Will clenched his fist in defiance. ‘Then we must stop more blood being spilled. I suppose you could not tell me the identity of the face behind the devil-mask?’

‘In his appearance you already know his nature, and through nature one can divine a man.’ The hunched prisoner levelled his gaze at a scurrying rat. It stopped in its tracks, held fast by the glare. After a moment, it fell on its side, dead. Devereux tossed it into a corner where it landed with a dull thud. ‘I know many things, but I have little to gain by telling you,’ he said, wiping his mouth with the back of his hand.

‘You are scared of them, then. The Fay,’ Will taunted, hiding his frustration.

The prisoner gave a broad, dark grin. ‘Their agents dare not come near here,’ he whispered.
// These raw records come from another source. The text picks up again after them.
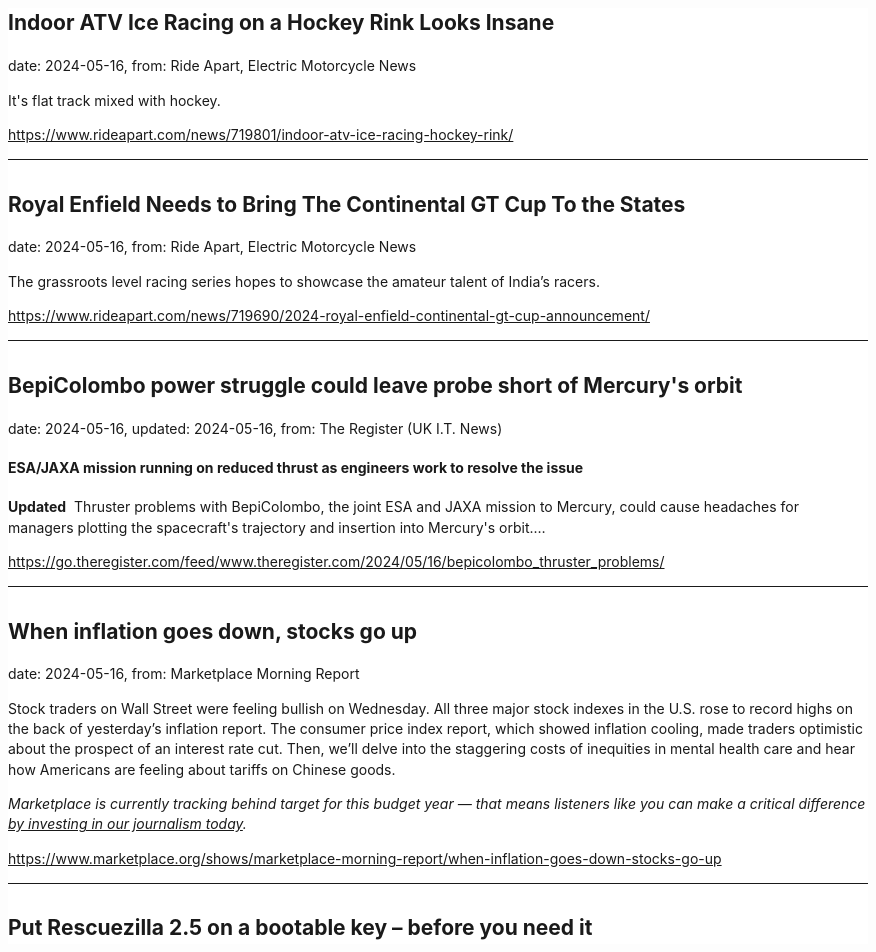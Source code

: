 ## Indoor ATV Ice Racing on a Hockey Rink Looks Insane

date: 2024-05-16, from: Ride Apart, Electric Motorcycle News

It's flat track mixed with hockey.  

<https://www.rideapart.com/news/719801/indoor-atv-ice-racing-hockey-rink/>

---

## Royal Enfield Needs to Bring The Continental GT Cup To the States

date: 2024-05-16, from: Ride Apart, Electric Motorcycle News

The grassroots level racing series hopes to showcase the amateur talent of India’s racers.  

<https://www.rideapart.com/news/719690/2024-royal-enfield-continental-gt-cup-announcement/>

---

## BepiColombo power struggle could leave probe short of Mercury's orbit

date: 2024-05-16, updated: 2024-05-16, from: The Register (UK I.T. News)

<h4>ESA/JAXA mission running on reduced thrust as engineers work to resolve the issue</h4> <p><strong>Updated</strong>  Thruster problems with BepiColombo, the joint ESA and JAXA mission to Mercury, could cause headaches for managers plotting the spacecraft's trajectory and insertion into Mercury's orbit.…</p> 

<https://go.theregister.com/feed/www.theregister.com/2024/05/16/bepicolombo_thruster_problems/>

---

## When inflation goes down, stocks go up

date: 2024-05-16, from: Marketplace Morning Report

<p>Stock traders on Wall Street were feeling bullish on Wednesday. All three major stock indexes in the U.S. rose to record highs on the back of yesterday’s inflation report. The consumer price index report, which showed inflation cooling, made traders optimistic about the prospect of an interest rate cut. Then, we&#8217;ll delve into the staggering costs of inequities in mental health care and hear how Americans are feeling about tariffs on Chinese goods.</p>
<p><em><span style="font-weight: 400">Marketplace is currently tracking behind target for this budget year — that means listeners like you can make a critical difference <a href="https://support.marketplace.org/mkp-mmr-sn">by investing in our journalism today</a>.</span></em></p>
 

<https://www.marketplace.org/shows/marketplace-morning-report/when-inflation-goes-down-stocks-go-up>

---

## Put Rescuezilla 2.5 on a bootable key – before you need it
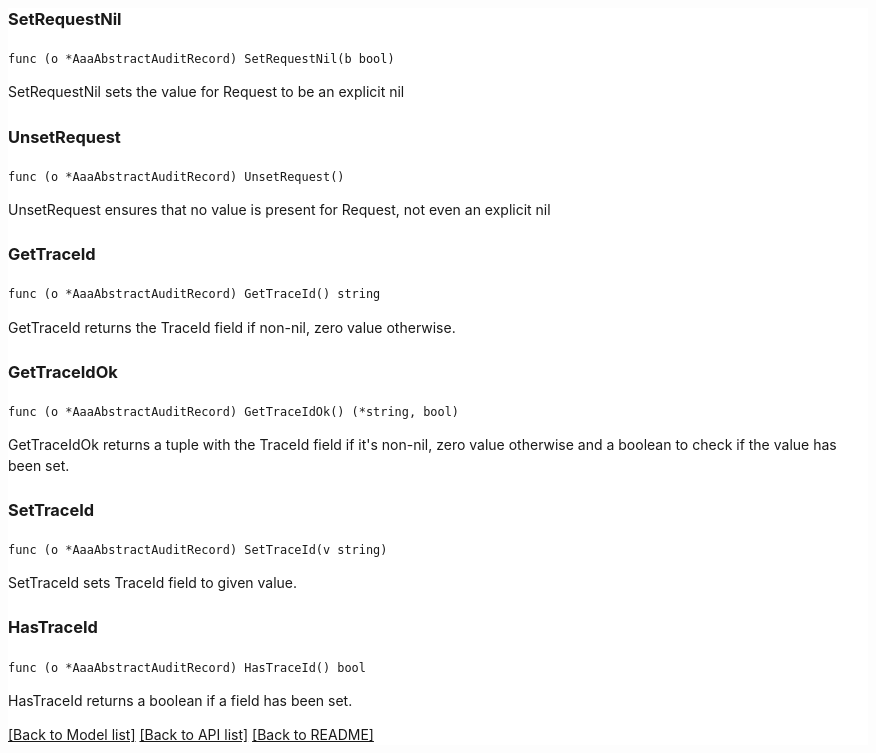 ### SetRequestNil

`func (o *AaaAbstractAuditRecord) SetRequestNil(b bool)`

 SetRequestNil sets the value for Request to be an explicit nil

### UnsetRequest
`func (o *AaaAbstractAuditRecord) UnsetRequest()`

UnsetRequest ensures that no value is present for Request, not even an explicit nil
### GetTraceId

`func (o *AaaAbstractAuditRecord) GetTraceId() string`

GetTraceId returns the TraceId field if non-nil, zero value otherwise.

### GetTraceIdOk

`func (o *AaaAbstractAuditRecord) GetTraceIdOk() (*string, bool)`

GetTraceIdOk returns a tuple with the TraceId field if it's non-nil, zero value otherwise
and a boolean to check if the value has been set.

### SetTraceId

`func (o *AaaAbstractAuditRecord) SetTraceId(v string)`

SetTraceId sets TraceId field to given value.

### HasTraceId

`func (o *AaaAbstractAuditRecord) HasTraceId() bool`

HasTraceId returns a boolean if a field has been set.


[[Back to Model list]](../README.md#documentation-for-models) [[Back to API list]](../README.md#documentation-for-api-endpoints) [[Back to README]](../README.md)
‘Who are their agents?’ Will’s eyes narrowed. He felt his anger grow at each of Devereux’s new obfuscations and deceits.

‘There is a play, performed in recent times at the Rose Theatre-’

‘If it was staged in recent times, how do you know of it?’ the spy interrupted sharply.

Devereux huddled even closer to the stinking, straw-covered floor and intoned in a low, resonant voice:

Here, said they, is the Terror of the French

The Scar-Crow that affrights our children so.

Then broke I from the officers that led me,

And with my nails digged stones out of the ground,

To hurl at the beholders of my shame.

My grisly countenance made others fly,

None durst come near for fear of sudden death.’

‘More riddles,’ Will said scornfully. ‘You waste my time.’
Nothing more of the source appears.